**WHAT YOU HAVE TO DO**
Below is a listing; give only the number of its lines that contain the word "DoxyParamCaption".

==== RECORDED DATA ====

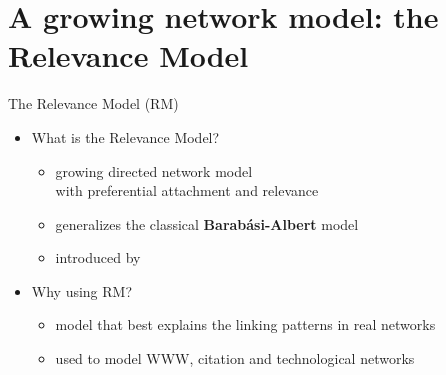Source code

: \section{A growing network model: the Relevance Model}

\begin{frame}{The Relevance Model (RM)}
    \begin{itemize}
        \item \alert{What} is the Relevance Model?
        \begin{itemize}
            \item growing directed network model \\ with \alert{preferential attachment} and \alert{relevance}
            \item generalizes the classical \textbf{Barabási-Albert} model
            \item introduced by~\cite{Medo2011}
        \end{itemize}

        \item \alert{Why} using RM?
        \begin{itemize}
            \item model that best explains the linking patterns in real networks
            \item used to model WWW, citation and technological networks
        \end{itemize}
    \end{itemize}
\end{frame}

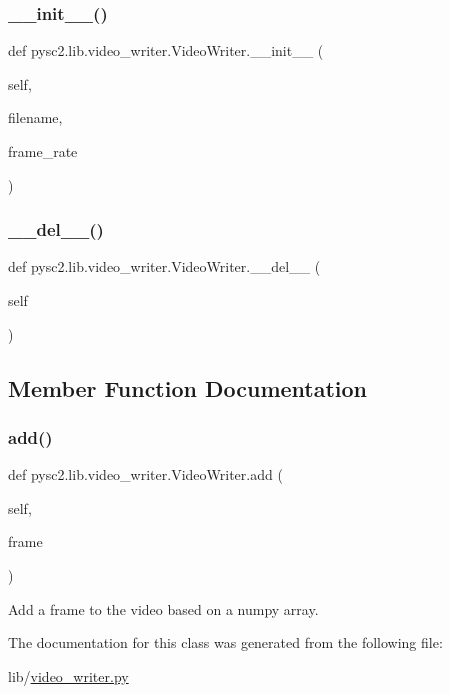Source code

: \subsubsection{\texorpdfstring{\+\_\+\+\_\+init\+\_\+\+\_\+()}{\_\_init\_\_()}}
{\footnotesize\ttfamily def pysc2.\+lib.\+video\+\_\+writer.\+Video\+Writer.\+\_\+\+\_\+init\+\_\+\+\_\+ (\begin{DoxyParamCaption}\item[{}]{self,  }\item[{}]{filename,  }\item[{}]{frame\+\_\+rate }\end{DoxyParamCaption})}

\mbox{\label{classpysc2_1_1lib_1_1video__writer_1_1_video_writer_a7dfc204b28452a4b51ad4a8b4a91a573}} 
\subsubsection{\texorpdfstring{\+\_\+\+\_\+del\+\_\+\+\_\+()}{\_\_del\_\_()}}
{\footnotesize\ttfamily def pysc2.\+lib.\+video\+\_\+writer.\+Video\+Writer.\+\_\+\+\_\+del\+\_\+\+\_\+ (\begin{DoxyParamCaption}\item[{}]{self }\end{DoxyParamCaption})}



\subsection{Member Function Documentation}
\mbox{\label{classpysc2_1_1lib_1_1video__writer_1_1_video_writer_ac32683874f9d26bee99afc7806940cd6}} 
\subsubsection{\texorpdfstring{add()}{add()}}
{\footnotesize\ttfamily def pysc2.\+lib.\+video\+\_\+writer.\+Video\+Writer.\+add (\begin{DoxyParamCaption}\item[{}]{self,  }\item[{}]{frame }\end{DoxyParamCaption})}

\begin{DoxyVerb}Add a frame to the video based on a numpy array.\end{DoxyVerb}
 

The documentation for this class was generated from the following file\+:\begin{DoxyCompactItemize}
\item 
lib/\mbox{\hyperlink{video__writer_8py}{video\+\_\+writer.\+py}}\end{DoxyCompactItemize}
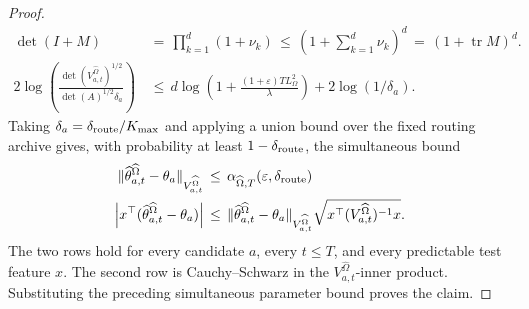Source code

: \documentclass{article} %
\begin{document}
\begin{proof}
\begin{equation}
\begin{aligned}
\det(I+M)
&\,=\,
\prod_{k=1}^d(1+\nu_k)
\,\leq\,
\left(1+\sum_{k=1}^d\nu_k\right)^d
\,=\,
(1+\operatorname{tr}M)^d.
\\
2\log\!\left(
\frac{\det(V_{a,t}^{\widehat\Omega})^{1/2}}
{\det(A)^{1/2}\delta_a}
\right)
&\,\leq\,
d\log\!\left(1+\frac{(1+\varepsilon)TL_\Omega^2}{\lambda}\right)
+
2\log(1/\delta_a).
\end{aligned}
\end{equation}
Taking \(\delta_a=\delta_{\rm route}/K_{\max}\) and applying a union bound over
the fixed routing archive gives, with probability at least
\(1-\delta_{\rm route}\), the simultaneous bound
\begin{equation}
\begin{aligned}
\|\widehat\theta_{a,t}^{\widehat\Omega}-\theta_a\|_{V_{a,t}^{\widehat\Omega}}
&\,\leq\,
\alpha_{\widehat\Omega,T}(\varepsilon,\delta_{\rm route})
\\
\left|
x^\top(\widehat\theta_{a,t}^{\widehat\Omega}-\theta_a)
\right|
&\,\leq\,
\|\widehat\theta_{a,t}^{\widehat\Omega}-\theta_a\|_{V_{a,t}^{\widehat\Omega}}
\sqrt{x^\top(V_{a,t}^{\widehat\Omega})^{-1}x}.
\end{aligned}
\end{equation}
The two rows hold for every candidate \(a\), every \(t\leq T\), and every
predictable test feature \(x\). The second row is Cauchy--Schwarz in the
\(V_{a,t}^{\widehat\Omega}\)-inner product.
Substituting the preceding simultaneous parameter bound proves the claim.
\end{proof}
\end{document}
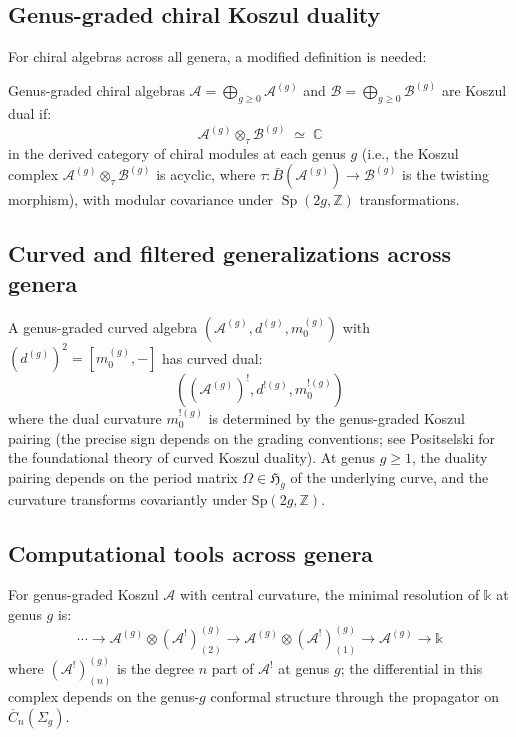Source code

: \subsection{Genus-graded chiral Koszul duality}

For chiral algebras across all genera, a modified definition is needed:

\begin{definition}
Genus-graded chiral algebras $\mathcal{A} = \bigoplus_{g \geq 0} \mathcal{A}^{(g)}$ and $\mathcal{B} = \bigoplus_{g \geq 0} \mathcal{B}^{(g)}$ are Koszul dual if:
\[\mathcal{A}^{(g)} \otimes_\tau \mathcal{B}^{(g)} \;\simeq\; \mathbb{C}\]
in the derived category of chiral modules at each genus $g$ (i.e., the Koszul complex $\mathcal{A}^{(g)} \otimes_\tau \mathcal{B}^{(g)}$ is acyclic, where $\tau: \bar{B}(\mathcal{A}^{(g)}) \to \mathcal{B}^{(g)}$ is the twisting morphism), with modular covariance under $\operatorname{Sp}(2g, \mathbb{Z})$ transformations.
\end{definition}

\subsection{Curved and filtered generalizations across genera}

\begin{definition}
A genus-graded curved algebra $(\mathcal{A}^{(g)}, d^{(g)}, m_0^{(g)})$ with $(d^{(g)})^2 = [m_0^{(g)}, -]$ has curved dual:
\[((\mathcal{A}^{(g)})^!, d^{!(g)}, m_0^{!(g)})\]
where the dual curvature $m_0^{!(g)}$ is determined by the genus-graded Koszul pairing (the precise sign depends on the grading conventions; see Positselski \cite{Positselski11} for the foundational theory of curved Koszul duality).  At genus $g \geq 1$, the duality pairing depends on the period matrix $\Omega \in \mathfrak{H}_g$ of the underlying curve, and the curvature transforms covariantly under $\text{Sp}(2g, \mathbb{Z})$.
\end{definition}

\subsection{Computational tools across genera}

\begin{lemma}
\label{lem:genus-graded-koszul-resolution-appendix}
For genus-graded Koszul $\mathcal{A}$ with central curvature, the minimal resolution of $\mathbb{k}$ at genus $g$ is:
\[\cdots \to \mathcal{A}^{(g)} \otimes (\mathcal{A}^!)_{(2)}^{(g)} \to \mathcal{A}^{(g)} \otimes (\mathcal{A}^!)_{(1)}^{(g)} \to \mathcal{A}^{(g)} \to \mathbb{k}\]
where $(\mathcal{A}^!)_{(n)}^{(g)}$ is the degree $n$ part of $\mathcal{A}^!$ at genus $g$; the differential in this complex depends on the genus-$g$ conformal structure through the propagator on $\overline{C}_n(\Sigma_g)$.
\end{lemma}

====
==== RECORDED DATA ====

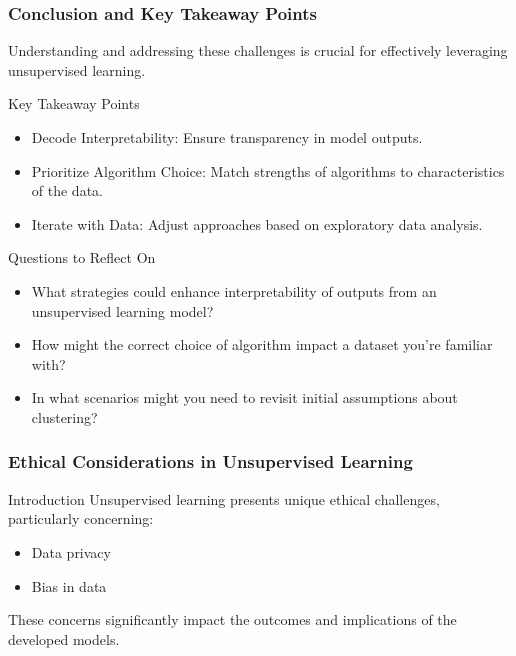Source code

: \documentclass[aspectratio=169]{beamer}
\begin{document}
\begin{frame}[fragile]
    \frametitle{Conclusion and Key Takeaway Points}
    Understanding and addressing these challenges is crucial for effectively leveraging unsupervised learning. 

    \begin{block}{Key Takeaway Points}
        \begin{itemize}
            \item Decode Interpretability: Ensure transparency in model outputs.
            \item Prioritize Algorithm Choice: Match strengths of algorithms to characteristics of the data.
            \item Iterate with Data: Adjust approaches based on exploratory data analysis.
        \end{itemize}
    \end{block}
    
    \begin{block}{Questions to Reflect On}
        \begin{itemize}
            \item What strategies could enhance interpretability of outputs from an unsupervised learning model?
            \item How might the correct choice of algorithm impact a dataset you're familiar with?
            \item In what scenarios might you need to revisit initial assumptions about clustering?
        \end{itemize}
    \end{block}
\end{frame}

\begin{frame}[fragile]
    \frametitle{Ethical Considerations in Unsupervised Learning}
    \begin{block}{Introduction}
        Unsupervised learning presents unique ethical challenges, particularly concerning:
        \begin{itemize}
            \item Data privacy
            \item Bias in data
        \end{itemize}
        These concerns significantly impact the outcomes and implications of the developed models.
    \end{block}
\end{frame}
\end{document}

====

**COMPLETED EXERCISE**
3